The U.S. Court of Appeals for the District of Columbia ruled in favor of Comcast and reversed an FCC ruling that required the service to blocking users who used peer-to-peer downloading services.
The decision claims that the FCC lacks the authority to govern how ISPs manage their broadband networks – this seems t be a big blow to the FCC’s nefarious plans to implement “Net Neutrality” policies.
Comcast has defended its traffic throttling practices by claiming that it was only trying to insure quality service for a majority of its users.
The FCC released a statement noting that the ruling did not preclude it from pursuing “other methods” for achieving Net Neutrality.
What makes things more complicated is that the FCC may still be able to establish jurisdiction over net neutrality by revisiting a 2002 ruling on the nature of internet service. At that time it was determined that broadband internet was merely an information service, and therefore not subject to the same level of regulation as common carrier service like traditional phone lines.

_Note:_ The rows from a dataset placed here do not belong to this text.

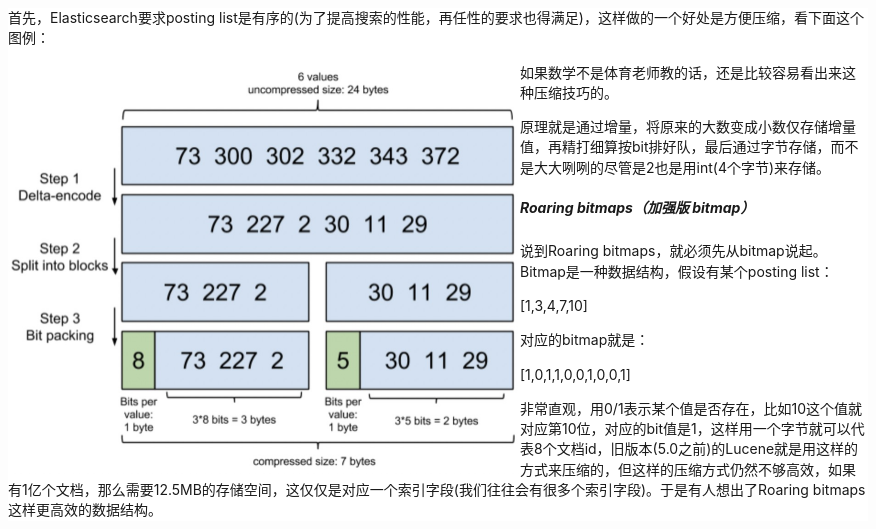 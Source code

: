 首先，Elasticsearch要求posting list是有序的(为了提高搜索的性能，再任性的要求也得满足)，这样做的一个好处是方便压缩，看下面这个图例： 

<img src="./images/20211101160520.jpg" alt="Alt text" style="zoom:50%; float: left;" />

如果数学不是体育老师教的话，还是比较容易看出来这种压缩技巧的。

原理就是通过增量，将原来的大数变成小数仅存储增量值，再精打细算按bit排好队，最后通过字节存储，而不是大大咧咧的尽管是2也是用int(4个字节)来存储。

##### Roaring bitmaps（加强版 bitmap）

说到Roaring bitmaps，就必须先从bitmap说起。Bitmap是一种数据结构，假设有某个posting list：

[1,3,4,7,10]

对应的bitmap就是：

[1,0,1,1,0,0,1,0,0,1]

非常直观，用0/1表示某个值是否存在，比如10这个值就对应第10位，对应的bit值是1，这样用一个字节就可以代表8个文档id，旧版本(5.0之前)的Lucene就是用这样的方式来压缩的，但这样的压缩方式仍然不够高效，如果有1亿个文档，那么需要12.5MB的存储空间，这仅仅是对应一个索引字段(我们往往会有很多个索引字段)。于是有人想出了Roaring bitmaps这样更高效的数据结构。
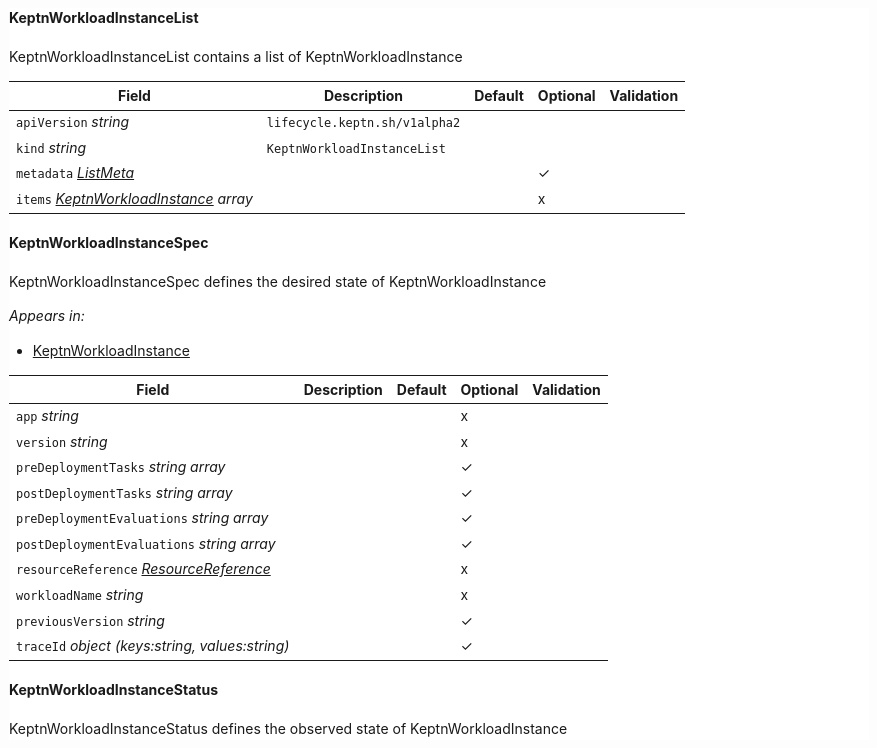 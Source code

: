 
#### KeptnWorkloadInstanceList



KeptnWorkloadInstanceList contains a list of KeptnWorkloadInstance





| Field | Description | Default | Optional |Validation |
| --- | --- | --- | --- | --- |
| `apiVersion` _string_ | `lifecycle.keptn.sh/v1alpha2` | | | |
| `kind` _string_ | `KeptnWorkloadInstanceList` | | | |
| `metadata` _[ListMeta](https://kubernetes.io/docs/reference/generated/kubernetes-api/v1.28/#listmeta-v1-meta)_ |  || ✓ |  |
| `items` _[KeptnWorkloadInstance](#keptnworkloadinstance) array_ |  || x |  |


#### KeptnWorkloadInstanceSpec



KeptnWorkloadInstanceSpec defines the desired state of KeptnWorkloadInstance



_Appears in:_
- [KeptnWorkloadInstance](#keptnworkloadinstance)

| Field | Description | Default | Optional |Validation |
| --- | --- | --- | --- | --- |
| `app` _string_ |  || x |  |
| `version` _string_ |  || x |  |
| `preDeploymentTasks` _string array_ |  || ✓ |  |
| `postDeploymentTasks` _string array_ |  || ✓ |  |
| `preDeploymentEvaluations` _string array_ |  || ✓ |  |
| `postDeploymentEvaluations` _string array_ |  || ✓ |  |
| `resourceReference` _[ResourceReference](#resourcereference)_ |  || x |  |
| `workloadName` _string_ |  || x |  |
| `previousVersion` _string_ |  || ✓ |  |
| `traceId` _object (keys:string, values:string)_ |  || ✓ |  |


#### KeptnWorkloadInstanceStatus



KeptnWorkloadInstanceStatus defines the observed state of KeptnWorkloadInstance

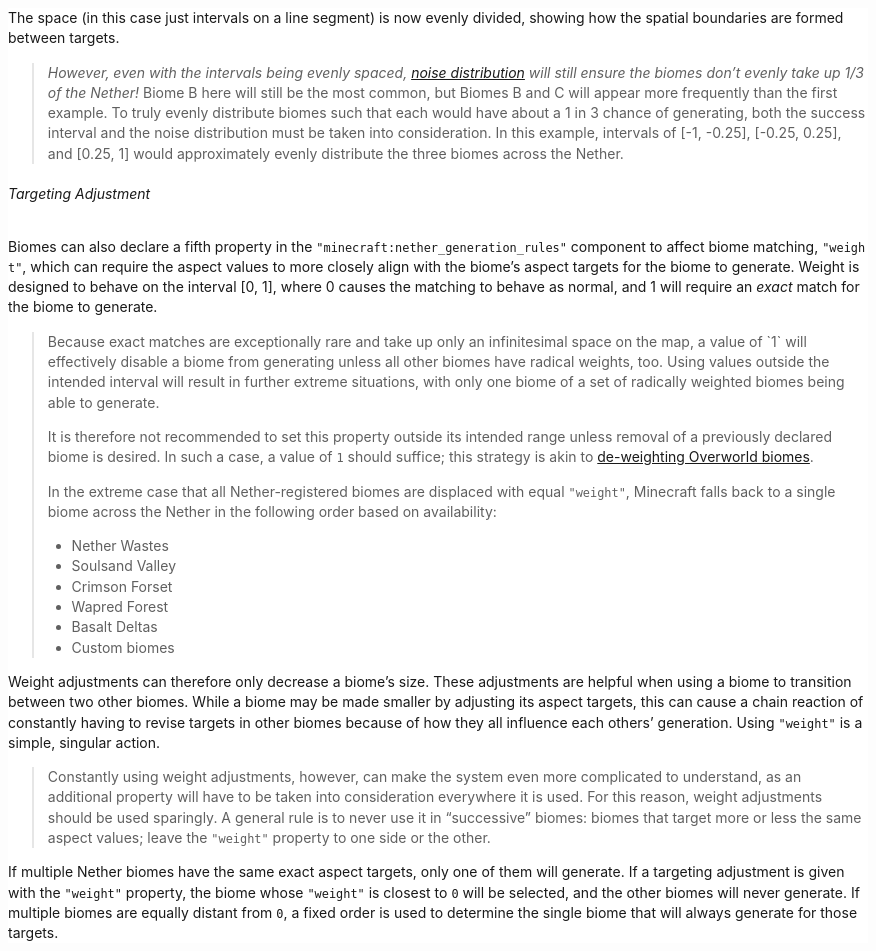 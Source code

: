 The space (in this case just intervals on a line segment) is now evenly divided, showing how the spatial boundaries are formed between targets.

> *However, even with the intervals being evenly spaced, [noise distribution](#aspect-properties) will still ensure the biomes don’t evenly take up 1/3 of the Nether!* Biome B here will still be the most common, but Biomes B and C will appear more frequently than the first example. To truly evenly distribute biomes such that each would have about a 1 in 3 chance of generating, both the success interval and the noise distribution must be taken into consideration. In this example, intervals of [-1, -0.25], [-0.25, 0.25], and [0.25, 1] would approximately evenly distribute the three biomes across the Nether.

###### Targeting Adjustment
Biomes can also declare a fifth property in the `"minecraft:nether_generation_rules"` component to affect biome matching, `"weight"`, which can require the aspect values to more closely align with the biome’s aspect targets for the biome to generate. Weight is designed to behave on the interval [0, 1], where 0 causes the matching to behave as normal, and 1 will require an *exact* match for the biome to generate.

<blockquote>
Because exact matches are exceptionally rare and take up only an infinitesimal space on the map, a value of `1` will effectively disable a biome from generating unless all other biomes have radical weights, too. Using values outside the intended interval will result in further extreme situations, with only one biome of a set of radically weighted biomes being able to generate.

It is therefore not recommended to set this property outside its intended range unless removal of a previously declared biome is desired. In such a case, a value of `1` should suffice; this strategy is akin to [de-weighting Overworld biomes](#climates).

In the extreme case that all Nether-registered biomes are displaced with equal `"weight"`, Minecraft falls back to a single biome across the Nether in the following order based on availability:

- Nether Wastes
- Soulsand Valley
- Crimson Forset
- Wapred Forest
- Basalt Deltas
- Custom biomes
</blockquote>

Weight adjustments can therefore only decrease a biome’s size. These adjustments are helpful when using a biome to transition between two other biomes. While a biome may be made smaller by adjusting its aspect targets, this can cause a chain reaction of constantly having to revise targets in other biomes because of how they all influence each others’ generation. Using `"weight"` is a simple, singular action.

> Constantly using weight adjustments, however, can make the system even more complicated to understand, as an additional property will have to be taken into consideration everywhere it is used. For this reason, weight adjustments should be used sparingly. A general rule is to never use it in “successive” biomes: biomes that target more or less the same aspect values; leave the `"weight"` property to one side or the other.

If multiple Nether biomes have the same exact aspect targets, only one of them will generate. If a targeting adjustment is given with the `"weight"` property, the biome whose `"weight"` is closest to `0` will be selected, and the other biomes will never generate. If multiple biomes are equally distant from `0`, a fixed order is used to determine the single biome that will always generate for those targets.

Common carriers are already required to be neutral with respect to content and use of their services. For example, a traditional phone company can’t prioritize incoming calls from one provider over another.
But such a ruling would certainly spark a new round of lawsuits, and not just from Comcast. You can be sure that broadband internet providers around the country are opposed to this level of FCC regulation and they actually have some valid points.
Simply put, the issues involved in net neutrality are much more complex than with simple telephone service. They are also much more politically charged.
Meanwhile, the FTC is moving closer to a decision whether or not to approve Google’s $750 million acquisition of mobile smartphone ad provider AdMob. The Wall Street Journal notes that days after Senator Herb Kohl wrote to the FTC asking for a review of Google’s purchase of AdMob, the FTC may attempt to block the purchase with an antitrust complaint.